The bill is sponsored by both main American political parties and, if passed, is to be known as the Economic Growth, Regulatory Relief and Consumer Protection Act. Mike Crapo secured the vote of the Senate Banking Committee, which he chairs, to advance it in the Senate. The bill includes many features supported by the OCC, including an exemption for small banks from the Volcker Rule, a simpler capital regime for highly-capitalised community banks and a higher threshold for labelling institutions 'systemically important.' It is designed to modify parts of the Dodd-Frank Wall Street Reform and Consumer Protection Act and to help realise the promise of President Trump's Executive Order 13772 of 3rd February, which calls on the Treasury Department to earmark laws and regulations that clash with Trump's "core principles of financial regulation."

Section by section

Section 101, which deals with minimum standards for residential mortgage loans, provides that certain mortgage loans that are originated and retained in portfolio by an insured depository institution or an insured credit union with less than $10 billion in total consolidated assets should become qualified mortgages under the Truth in Lending Act (TILA), while taking away no 'protections' for consumers. Section 104 proposes to provide 'regulatory relief' to small depository institutions that have originated less than 500 closed-ended mortgage loans or less than 500 open-ended lines of credit in each of the two preceding calendar years by exempting them from certain disclosure requirements under the Home Mortgage Disclosure Act. It also directs the OCC to study the effect of this 'relief' on the amount of data available.
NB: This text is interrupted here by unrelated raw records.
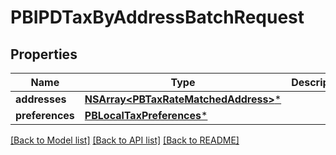 # PBIPDTaxByAddressBatchRequest

## Properties
Name | Type | Description | Notes
------------ | ------------- | ------------- | -------------
**addresses** | [**NSArray&lt;PBTaxRateMatchedAddress&gt;***](PBTaxRateMatchedAddress.md) |  | 
**preferences** | [**PBLocalTaxPreferences***](PBLocalTaxPreferences.md) |  | [optional] 

[[Back to Model list]](../README.md#documentation-for-models) [[Back to API list]](../README.md#documentation-for-api-endpoints) [[Back to README]](../README.md)


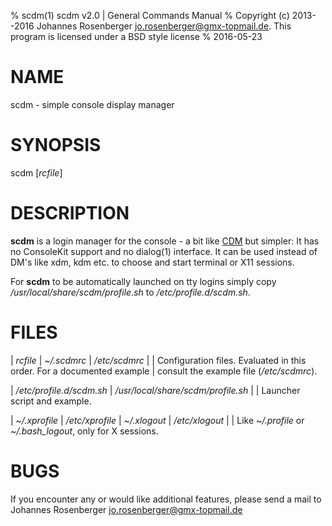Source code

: % scdm(1) scdm v2.0 | General Commands Manual
% Copyright (c) 2013--2016 Johannes Rosenberger <jo.rosenberger@gmx-topmail.de>. This program is licensed under a BSD style license
% 2016-05-23

NAME
=============

scdm - simple console display manager


SYNOPSIS
=============

scdm [*rcfile*]


DESCRIPTION
=============

**scdm** is a login manager for the console - a bit like
[CDM] but simpler: It has no ConsoleKit support and no dialog(1) interface.
It can be used instead of DM's like xdm, kdm etc. to choose and start
terminal or X11 sessions.

For **scdm** to be automatically launched on tty logins simply copy
*/usr/local/share/scdm/profile.sh* to */etc/profile.d/scdm.sh*.


FILES
=============

| *rcfile*
| *~/.scdmrc*
| */etc/scdmrc*
|
|       Configuration files. Evaluated in this order. For a documented example
|       consult the example file (*/etc/scdmrc*).

| */etc/profile.d/scdm.sh*
| */usr/local/share/scdm/profile.sh*
|
|       Launcher script and example.

| *~/.xprofile*
| */etc/xprofile*
| *~/.xlogout*
| */etc/xlogout*
|
|       Like *~/.profile* or *~/.bash\_logout*, only for X sessions.


BUGS
=============

If you encounter any or would like additional features, please send a mail to
Johannes Rosenberger <jo.rosenberger@gmx-topmail.de>



[CDM]: https://github.com/ghost1227/cdm

<!-- vim: ft=markdown ts=4 sw=4 expandtab
-->
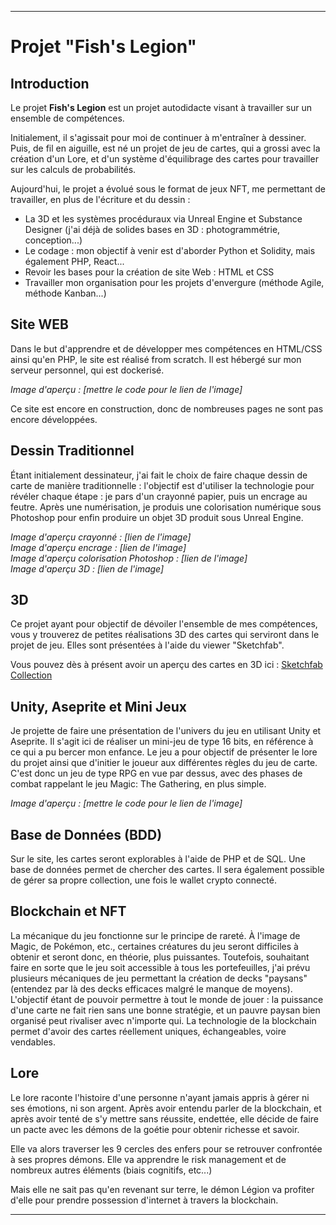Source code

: 

---

# Projet "Fish's Legion"

## Introduction

Le projet **Fish's Legion** est un projet autodidacte visant à travailler sur un ensemble de compétences.

Initialement, il s'agissait pour moi de continuer à m'entraîner à dessiner. Puis, de fil en aiguille, est né un projet de jeu de cartes, qui a grossi avec la création d'un Lore, et d'un système d'équilibrage des cartes pour travailler sur les calculs de probabilités.

Aujourd'hui, le projet a évolué sous le format de jeux NFT, me permettant de travailler, en plus de l'écriture et du dessin :
- La 3D et les systèmes procéduraux via Unreal Engine et Substance Designer (j'ai déjà de solides bases en 3D : photogrammétrie, conception...)
- Le codage : mon objectif à venir est d'aborder Python et Solidity, mais également PHP, React...
- Revoir les bases pour la création de site Web : HTML et CSS
- Travailler mon organisation pour les projets d'envergure (méthode Agile, méthode Kanban...)

## Site WEB

Dans le but d'apprendre et de développer mes compétences en HTML/CSS ainsi qu'en PHP, le site est réalisé from scratch. Il est hébergé sur mon serveur personnel, qui est dockerisé.

*Image d'aperçu : [mettre le code pour le lien de l'image]*

Ce site est encore en construction, donc de nombreuses pages ne sont pas encore développées.

## Dessin Traditionnel

Étant initialement dessinateur, j'ai fait le choix de faire chaque dessin de carte de manière traditionnelle : l'objectif est d'utiliser la technologie pour révéler chaque étape : je pars d'un crayonné papier, puis un encrage au feutre. Après une numérisation, je produis une colorisation numérique sous Photoshop pour enfin produire un objet 3D produit sous Unreal Engine.

*Image d'aperçu crayonné : [lien de l'image]*  
*Image d'aperçu encrage : [lien de l'image]*  
*Image d'aperçu colorisation Photoshop : [lien de l'image]*  
*Image d'aperçu 3D : [lien de l'image]*

## 3D

Ce projet ayant pour objectif de dévoiler l'ensemble de mes compétences, vous y trouverez de petites réalisations 3D des cartes qui serviront dans le projet de jeu. Elles sont présentées à l'aide du viewer "Sketchfab".

Vous pouvez dès à présent avoir un aperçu des cartes en 3D ici : [Sketchfab Collection](https://sketchfab.com/DavidChardon/collections/fishs-legion-1-f925ab9a24114781a88abf7068a75094)

## Unity, Aseprite et Mini Jeux

Je projette de faire une présentation de l'univers du jeu en utilisant Unity et Aseprite. Il s'agit ici de réaliser un mini-jeu de type 16 bits, en référence à ce qui a pu bercer mon enfance. Le jeu a pour objectif de présenter le lore du projet ainsi que d'initier le joueur aux différentes règles du jeu de carte. C'est donc un jeu de type RPG en vue par dessus, avec des phases de combat rappelant le jeu Magic: The Gathering, en plus simple.

*Image d'aperçu : [mettre le code pour le lien de l'image]*

## Base de Données (BDD)

Sur le site, les cartes seront explorables à l'aide de PHP et de SQL. Une base de données permet de chercher des cartes. Il sera également possible de gérer sa propre collection, une fois le wallet crypto connecté.

## Blockchain et NFT

La mécanique du jeu fonctionne sur le principe de rareté. À l'image de Magic, de Pokémon, etc., certaines créatures du jeu seront difficiles à obtenir et seront donc, en théorie, plus puissantes. Toutefois, souhaitant faire en sorte que le jeu soit accessible à tous les portefeuilles, j'ai prévu plusieurs mécaniques de jeu permettant la création de decks "paysans" (entendez par là des decks efficaces malgré le manque de moyens). L'objectif étant de pouvoir permettre à tout le monde de jouer : la puissance d'une carte ne fait rien sans une bonne stratégie, et un pauvre paysan bien organisé peut rivaliser avec n'importe qui. La technologie de la blockchain permet d'avoir des cartes réellement uniques, échangeables, voire vendables.

## Lore

Le lore raconte l'histoire d'une personne n'ayant jamais appris à gérer ni ses émotions, ni son argent. Après avoir entendu parler de la blockchain, et après avoir tenté de s'y mettre sans réussite, endettée, elle décide de faire un pacte avec les démons de la goétie pour obtenir richesse et savoir.

Elle va alors traverser les 9 cercles des enfers pour se retrouver confrontée à ses propres démons. Elle va apprendre le risk management et de nombreux autres éléments (biais cognitifs, etc...)

Mais elle ne sait pas qu'en revenant sur terre, le démon Légion va profiter d'elle pour prendre possession d'internet à travers la blockchain.

---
Section 201 promises 'capital simplification' for qualifying community banks, many of which provide private banking services. This section, if passed, will require federal banking agencies to establish a community bank 'leverage ratio' of tangible equity to average consolidated assets of 8-10%. Banks with less than US$10 billion in total consolidated assets that maintain tangible equity in an amount that exceeds the community bank leverage ratio will be deemed to be in compliance with capital requirements. Section 204 aims to permit certain funds to share the same name (or variation thereof) as their bank-affiliated investment advisors, which at the moment is illegal. Section 205 refers to short-form call reports and calls on the federal banking agencies to reduce reporting requirements for depository institutions with less than $5 billion in total consolidated assets that satisfy other criteria that those federal banking agencies deem appropriate.
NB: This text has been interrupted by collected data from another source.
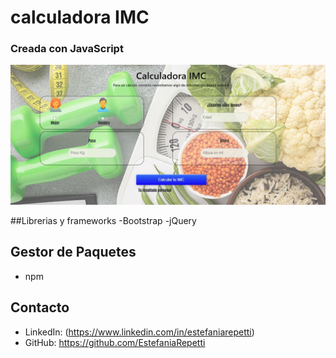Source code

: # calculadora IMC

### Creada con JavaScript 
![Web:](https://github.com/estefaniarepetti/calculadora/blob/main/img/calculadora.jpg)

##Librerias y frameworks 
-Bootstrap 
-jQuery  

## Gestor de Paquetes
- npm

## Contacto
- LinkedIn: (https://www.linkedin.com/in/estefaniarepetti)
- GitHub: https://github.com/EstefaniaRepetti
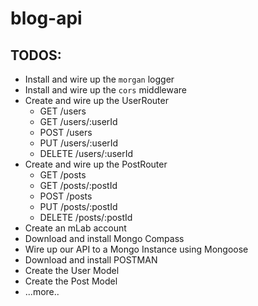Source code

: # blog-api

## TODOS:

- Install and wire up the `morgan` logger
- Install and wire up the `cors` middleware
- Create and wire up the UserRouter
	+ GET /users
	+ GET /users/:userId
	+ POST /users
	+ PUT /users/:userId
	+ DELETE /users/:userId
- Create and wire up the PostRouter
	+ GET /posts
	+ GET /posts/:postId
	+ POST /posts
	+ PUT /posts/:postId
	+ DELETE /posts/:postId
- Create an mLab account
- Download and install Mongo Compass
- Wire up our API to a Mongo Instance using Mongoose
- Download and install POSTMAN
- Create the User Model
- Create the Post Model
- ...more..
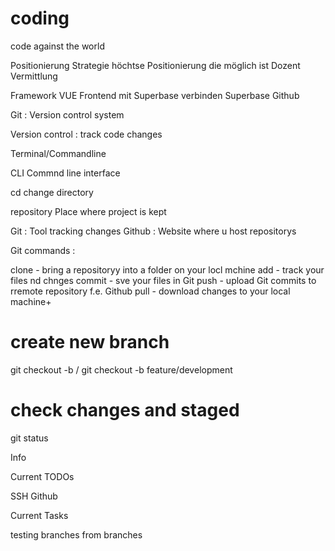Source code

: # coding
code against the world

Positionierung
Strategie 
höchtse Positionierung die möglich ist
Dozent
Vermittlung


Framework VUE Frontend mit Superbase verbinden
Superbase
Github


Git : Version control system

Version control : track code changes

Terminal/Commandline

CLI Commnd line interface

cd change directory

repository Place where project is kept

Git : Tool tracking changes
Github : Website where u host repositorys 


Git commands : 

clone - bring a repositoryy into a folder on your locl mchine
add - track your files nd chnges
commit - sve your files in Git
push - upload Git commits to  rremote repository f.e. Github
pull - download changes to your local machine+

# create new branch 
git checkout -b <prefix>/<branch name> 
git checkout -b feature/development 

# check changes and staged 
git status

Info

Current TODOs

SSH Github

Current Tasks

testing branches from branches
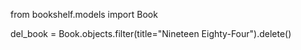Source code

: from bookshelf.models import Book

del_book = Book.objects.filter(title="Nineteen Eighty-Four").delete()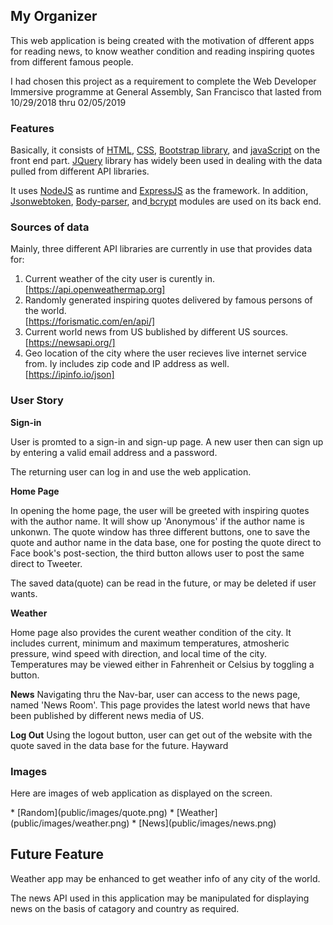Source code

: ## My Organizer

<p>This web application is being created with the motivation of dfferent apps for reading news, to know weather condition and reading inspiring quotes from different famous people.</p>

<p>I had chosen this project as a requirement to complete the Web Developer Immersive programme at General Assembly, San Francisco that lasted from 10/29/2018 thru 02/05/2019</p>

### Features

<p>Basically, it consists of <u>HTML</U>, <u>CSS</u>, <u>Bootstrap library</u>, and <u>javaScript</u> on the front end part. <u>JQuery</u> library has widely been used in dealing with the data pulled from different API libraries.</p>

<p>It uses <u>NodeJS</u> as runtime and <u>ExpressJS</u> as the framework. In addition, <u>Jsonwebtoken</u>, <u>Body-parser</u>, and</u><u> bcrypt</u> modules are used on its back end.</p>

### Sources of data
<p>Mainly, three different API libraries are currently in use that provides data for:</p>

1. Current weather of the city user is curently in.<br>
[https://api.openweathermap.org]
1. Randomly generated inspiring quotes delivered by famous persons of the world.<br>
[https://forismatic.com/en/api/]
1. Current world news from US bublished by different US sources.
[https://newsapi.org/]
1. Geo location of the city where  the user recieves live internet service from. Iy includes zip code and IP address as well.<br>
[https://ipinfo.io/json] 

### User Story
__Sign-in__
<p>User is promted to a sign-in and sign-up page. A new user then can sign up by entering a valid email address and a password.</P>
<p>The returning user can log in and use the web application.</p>

__Home Page__
<p>In opening the home page, the user will be greeted with inspiring quotes with the author name. It will show up 'Anonymous' if the author name is unkonwn. The quote window has three different buttons, one to save the quote and author name in the data base, one for posting the quote direct to Face book's post-section, the third button allows user to post the same direct to Tweeter.</p>
<p>The saved data(quote) can be read in the future, or may be deleted if user wants.</p>

__Weather__
<p>Home page also provides the curent weather condition of the city. It includes current, minimum and maximum temperatures, atmosheric pressure, wind speed with direction, and local time of the city. Temperatures may be viewed either in Fahrenheit or Celsius by toggling a button.</p>

__News__
Navigating thru the Nav-bar, user can access to the news page, named 'News Room'. This page provides the latest world news that have been published by different news media of US. 

__Log Out__
Using the logout button, user can get out of the website with the quote saved in the data base for the future.
Hayward

### Images 
<p>Here are images of web application as displayed on the screen.</p>
* [Random](public/images/quote.png)
* [Weather](public/images/weather.png)
* [News](public/images/news.png)

## Future Feature

<p>Weather app may be enhanced to get weather info of any city of the world.</p>

<p>The news API used in this application may be manipulated for displaying news on the basis of catagory and country as required.</p>

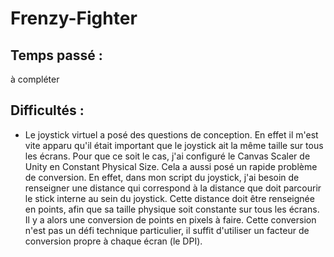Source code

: # Frenzy-Fighter

## Temps passé :

à compléter

## Difficultés :

- Le joystick virtuel a posé des questions de conception. En effet il m'est vite apparu qu'il était important que le joystick ait la même taille sur tous les écrans. Pour que ce soit le cas, j'ai configuré le Canvas Scaler de Unity en Constant Physical Size. Cela a aussi posé un rapide problème de conversion. En effet, dans mon script du joystick, j'ai besoin de renseigner une distance qui correspond à la distance que doit parcourir le stick interne au sein du joystick. Cette distance doit être renseignée en points, afin que sa taille physique soit constante sur tous les écrans. Il y a alors une conversion de points en pixels à faire. Cette conversion n'est pas un défi technique particulier, il suffit d'utiliser un facteur de conversion propre à chaque écran (le DPI).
Section 206 offers federal savings associations the option of operating as 'covered' savings associations. In other words, it aims to allow federal savings associations with less than $15 billion in total consolidated assets to elect to operate with the same powers and duties as national banks without being required to convert their charters. Section 210 wants to raise the consolidated asset threshold from $1 billion to $3 billion for well-managed and well-capitalised banks to qualify for an 18-month examination (regulatory visit) cycle.

There are to be higher prudential standards for certain bank holding companies, found in section 401, which proposes to raise the threshold for the application of 'enhanced' prudential standards from $50 billion to $250 billion. Bank holding companies with total consolidated assets between $50 billion and $100 billion are to be exempt from enhanced prudential standards as soon as the Bill is enacted and bank holding companies with total consolidated assets of between $100 billion and $250 billion ought to be exempt 18 months after the date of the Bill's enactment.
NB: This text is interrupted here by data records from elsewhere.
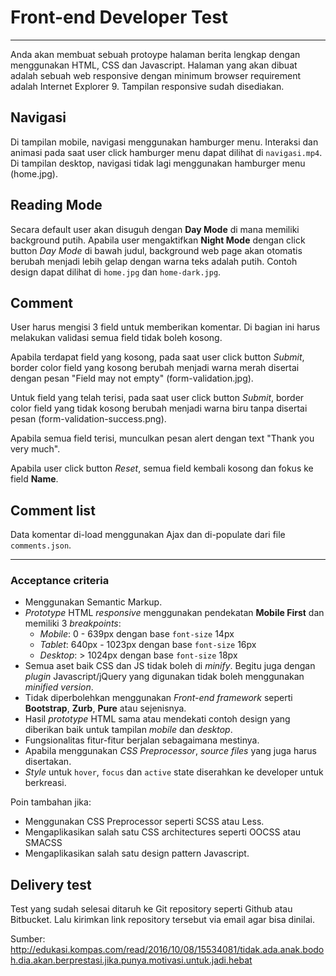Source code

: # Front-end Developer Test

---------------------

Anda akan membuat sebuah protoype halaman berita lengkap dengan menggunakan HTML, CSS dan Javascript. Halaman yang akan dibuat adalah sebuah web responsive dengan minimum browser requirement adalah Internet Explorer 9. Tampilan responsive sudah disediakan.

## Navigasi

Di tampilan mobile, navigasi menggunakan hamburger menu. Interaksi dan animasi pada saat user click hamburger menu dapat dilihat di `navigasi.mp4`. Di tampilan desktop, navigasi tidak lagi menggunakan hamburger menu (home.jpg).

## Reading Mode

Secara default user akan disuguh dengan **Day Mode** di mana memiliki background putih. Apabila user mengaktifkan **Night Mode** dengan click button *Day Mode* di bawah judul, background web page akan otomatis berubah menjadi lebih gelap dengan warna teks adalah putih. Contoh design dapat dilihat di `home.jpg` dan `home-dark.jpg`.

## Comment

User harus mengisi 3 field untuk memberikan komentar. Di bagian ini harus melakukan validasi semua field tidak boleh kosong.

Apabila terdapat field yang kosong, pada saat user click button *Submit*, border color field yang kosong berubah menjadi warna merah disertai dengan pesan "Field may not empty" (form-validation.jpg).

Untuk field yang telah terisi, pada saat user click button *Submit*, border color field yang tidak kosong berubah menjadi warna biru tanpa disertai pesan (form-validation-success.png).

Apabila semua field terisi, munculkan pesan alert dengan text "Thank you very much".

Apabila user click button *Reset*, semua field kembali kosong dan fokus ke field **Name**.

## Comment list

Data komentar di-load menggunakan Ajax dan di-populate dari file `comments.json`. 

---------------------

### Acceptance criteria

* Menggunakan Semantic Markup.
* *Prototype* HTML *responsive* menggunakan pendekatan **Mobile First** dan memiliki 3 *breakpoints*:
    * *Mobile*: 0 - 639px dengan base `font-size` 14px
    * *Tablet*: 640px - 1023px dengan base `font-size` 16px
    * *Desktop*: > 1024px dengan base `font-size` 18px
* Semua aset baik CSS dan JS tidak boleh di *minify*. Begitu juga dengan *plugin* Javascript/jQuery yang digunakan tidak boleh menggunakan *minified version*.
* Tidak diperbolehkan menggunakan *Front-end framework* seperti **Bootstrap**, **Zurb**, **Pure** atau sejenisnya.
* Hasil *prototype* HTML sama atau mendekati contoh design yang diberikan baik untuk tampilan *mobile* dan *desktop*.
* Fungsionalitas fitur-fitur berjalan sebagaimana mestinya.
* Apabila menggunakan *CSS Preprocessor*, *source files* yang juga harus disertakan.
* *Style* untuk `hover`, `focus` dan `active` state diserahkan ke developer untuk berkreasi.

Poin tambahan jika:
* Menggunakan CSS Preprocessor seperti SCSS atau Less.
* Mengaplikasikan salah satu CSS architectures seperti OOCSS atau SMACSS
* Mengaplikasikan salah satu design pattern Javascript.

## Delivery test

Test yang sudah selesai ditaruh ke Git repository seperti Github atau Bitbucket. Lalu kirimkan link repository tersebut via email agar bisa dinilai.

Sumber: http://edukasi.kompas.com/read/2016/10/08/15534081/tidak.ada.anak.bodoh.dia.akan.berprestasi.jika.punya.motivasi.untuk.jadi.hebat
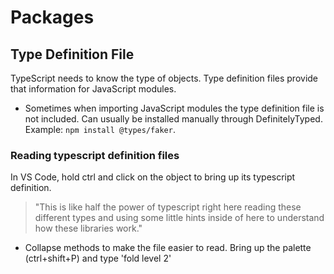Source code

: # Packages
## Type Definition File
TypeScript needs to know the type of objects. Type definition files provide that information for JavaScript modules. 

* Sometimes when importing JavaScript modules the type definition file is not included. Can usually be installed manually through DefinitelyTyped. Example: `npm install @types/faker`.

### Reading typescript definition files
In VS Code, hold ctrl and click on the object to bring up its typescript definition. 
> "This is like half the power of typescript right here reading these different types and using some little hints inside of here to understand how these libraries work."

* Collapse methods to make the file easier to read. Bring up the palette (ctrl+shift+P) and type 'fold level 2'
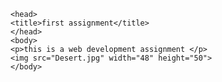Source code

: <!DOCTYPE html>
	<head>
	<title>first assignment</title>
	</head>
	<body>
	<p>this is a web development assignment </p>
	<img src="Desert.jpg" width="48" height="50">
	</body>
</html>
Section 501 calls for a Treasury report on the riskiness of cyber-threats. Section 502 calls on the Securities and Exchange Commission to produce a study of algorithmic trading and section 503 asks the Government Accountability Office to study various aspects of the consumer reporting industry.

'Eliminating burden'

In November President Trump appointed Joseph Ottinger, a lifelong banker, as the 31st Comptroller of the Currency. Ottinger is the first banker to be appointed to the post in 40 years. He was the president of CIT bank in 2015 and the CEO of OneWest Bank before that. His expertise is on the commercial rather than the private side of banking. Steve Mnuchin, the US Treasury Secretary, bought OneWest Bank when the financial crisis began in 2007/8. It was then a failed residential lender called IndyMac. He subsequently sold it to CIT Group in 2015 before running the Trump nomination campaign with Ottinger's help. In the 1990s Ottinger worked at the Union Bank of California and the Bank of America, moving to US Bancorp for a long tenure during the early years of this century.

The OCC employs 3,956 people, has a budget of US$1.2 billion and regulates 1,347 national banks, federal savings associations and federal branches of foreign banks. Ottinger recently told the press that every new comptroller has to go through a very complex, very detailed background review conducted by agents from the Federal Bureau of Investigation who interview friends, relatives, colleagues, neighbours and business associates. Under its new leadership the OCC is looking forward to "eliminating unnecessary regulatory burden."